Ayah dan Ibu yang sedang tertidur pulas pun tidak kalah kaget
ketika mendengar suara tersebut. Keduanya lalu bergegas menuju ke sumber suara.
Sesampainya di dapur, Ayah segera menyalakan lampu utama sehingga ruangan
menjadi terang. “Amir, ada apa, Nak?” tanya Ibu dengan suara dan raut wajah
yang terkejut. “Kamu tidak apa-apa, ‘kan?” tanya Ayah juga. “Iya. Aku tidak
apa-apa, Ayah, Ibu.” jawab Amir dengan suara pelan. “Lalu mengapa panci dan
wajan itu jatuh berantakan, Nak?” tanya Ibu lembut sembari mengusap-usap rambut
Amir. “Awalnya aku mau ke kamar mandi sendirian, Bu. Aku ingin jadi pemberani. Tapi
kemudian aku melihat bayangan orang di dinding itu. Aku takut dan aku ingin
bayangan orang itu pergi, makanya kulempar pakai sendok.”

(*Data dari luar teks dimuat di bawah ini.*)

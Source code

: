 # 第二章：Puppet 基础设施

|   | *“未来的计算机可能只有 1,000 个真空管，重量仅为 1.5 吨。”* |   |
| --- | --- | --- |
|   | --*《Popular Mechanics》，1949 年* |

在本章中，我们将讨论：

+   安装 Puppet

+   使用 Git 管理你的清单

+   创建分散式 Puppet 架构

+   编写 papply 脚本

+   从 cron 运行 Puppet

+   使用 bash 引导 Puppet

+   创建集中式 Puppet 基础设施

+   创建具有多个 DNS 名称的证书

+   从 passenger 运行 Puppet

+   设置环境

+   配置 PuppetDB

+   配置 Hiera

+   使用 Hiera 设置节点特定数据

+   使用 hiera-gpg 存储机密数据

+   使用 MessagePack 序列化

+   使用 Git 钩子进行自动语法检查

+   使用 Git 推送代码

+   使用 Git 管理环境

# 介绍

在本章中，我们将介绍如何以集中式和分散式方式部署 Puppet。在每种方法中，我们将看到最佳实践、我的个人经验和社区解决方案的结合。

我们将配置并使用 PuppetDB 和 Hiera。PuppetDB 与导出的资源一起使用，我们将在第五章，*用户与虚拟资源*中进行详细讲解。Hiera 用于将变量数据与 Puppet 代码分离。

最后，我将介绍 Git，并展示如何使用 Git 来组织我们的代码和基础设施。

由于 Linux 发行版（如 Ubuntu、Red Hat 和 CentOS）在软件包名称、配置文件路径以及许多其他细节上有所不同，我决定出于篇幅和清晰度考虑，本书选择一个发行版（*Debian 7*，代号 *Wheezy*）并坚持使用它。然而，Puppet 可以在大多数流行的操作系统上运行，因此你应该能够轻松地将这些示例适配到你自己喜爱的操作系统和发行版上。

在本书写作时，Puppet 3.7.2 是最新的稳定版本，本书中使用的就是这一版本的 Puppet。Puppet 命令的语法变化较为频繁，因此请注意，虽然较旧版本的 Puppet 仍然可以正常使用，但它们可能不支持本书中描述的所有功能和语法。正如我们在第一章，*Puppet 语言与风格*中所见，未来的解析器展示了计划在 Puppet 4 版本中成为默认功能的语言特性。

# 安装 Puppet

Ibu dan Ayah kemudian tertawa kecil. “Amir, dengarkan Ayah. Bayangan
yang kamu lempar barusan adalah bayangan dari panci dan wajan, bukan hantu atau
sosok yang menyeramkan lainnya. Seringkali kita membayangkan hal-hal yang aneh
dan buruk yang akhirnya malah membuat kita menjadi takut. Maka dari itu, kita
harus selalu berpikiran positif agar tidak takut.”

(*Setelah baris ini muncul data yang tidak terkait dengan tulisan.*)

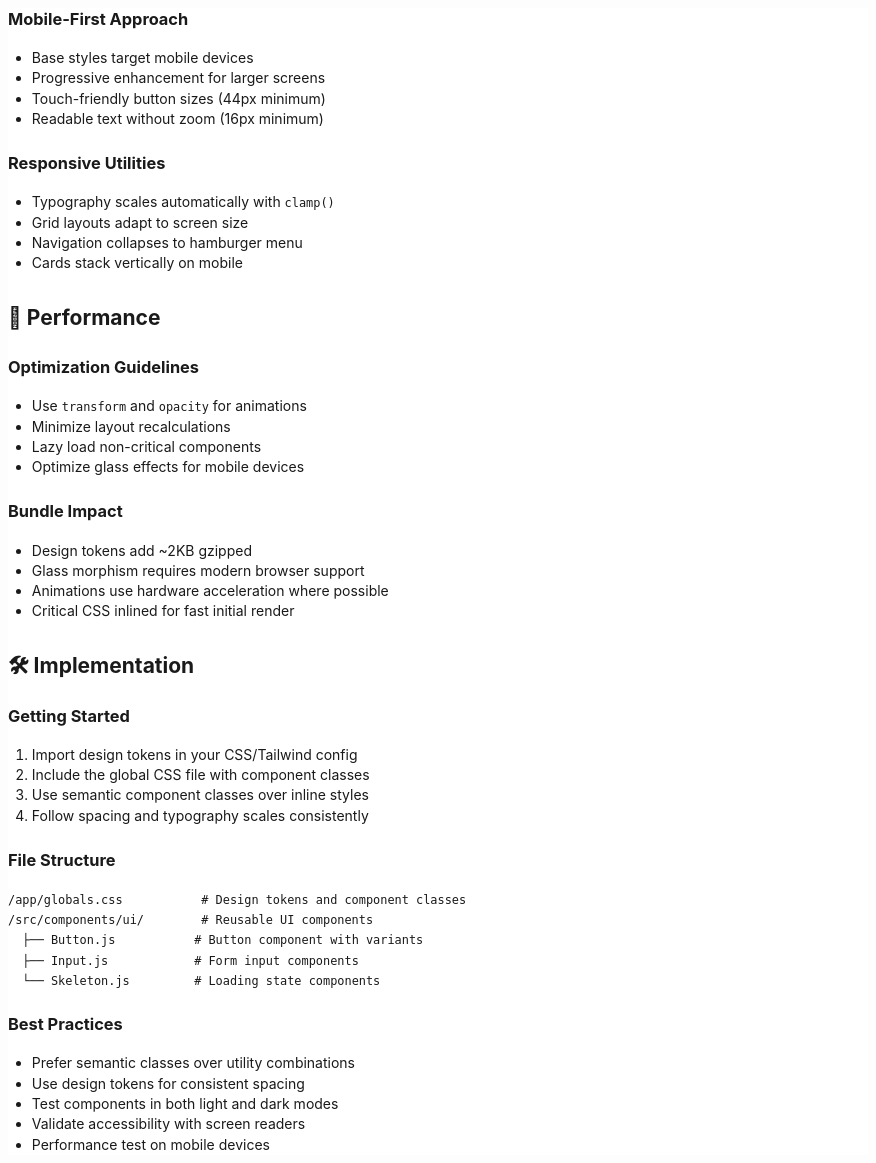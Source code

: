 ### Mobile-First Approach
- Base styles target mobile devices
- Progressive enhancement for larger screens
- Touch-friendly button sizes (44px minimum)
- Readable text without zoom (16px minimum)

### Responsive Utilities
- Typography scales automatically with `clamp()`
- Grid layouts adapt to screen size
- Navigation collapses to hamburger menu
- Cards stack vertically on mobile

## 🚀 Performance

### Optimization Guidelines
- Use `transform` and `opacity` for animations
- Minimize layout recalculations
- Lazy load non-critical components
- Optimize glass effects for mobile devices

### Bundle Impact
- Design tokens add ~2KB gzipped
- Glass morphism requires modern browser support
- Animations use hardware acceleration where possible
- Critical CSS inlined for fast initial render

## 🛠️ Implementation

### Getting Started
1. Import design tokens in your CSS/Tailwind config
2. Include the global CSS file with component classes
3. Use semantic component classes over inline styles
4. Follow spacing and typography scales consistently

### File Structure
```
/app/globals.css           # Design tokens and component classes
/src/components/ui/        # Reusable UI components
  ├── Button.js           # Button component with variants
  ├── Input.js            # Form input components
  └── Skeleton.js         # Loading state components
```

### Best Practices
- Prefer semantic classes over utility combinations
- Use design tokens for consistent spacing
- Test components in both light and dark modes
- Validate accessibility with screen readers
- Performance test on mobile devices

“Kata-kata Ayah betul sekali, Nak. Merasa takut itu wajar, tapi
kita harus melawan rasa takut itu agar tidak menguasai diri kita, dan kamu
sudah melakukannya malam ini. Kamu hebat sekali!” “Baiklah Ibu dan Ayah. Mulai
detik ini, aku akan selalu berpikiran postif. Aku akan melawan rasa takutku.
Aku akan jadi pemberani.” kata Amir dengan lantang. Ibu dan Ayah tersenyum
bangga dan memeluk Amir. Sejak malam itu, Amir bukan penakut lagi.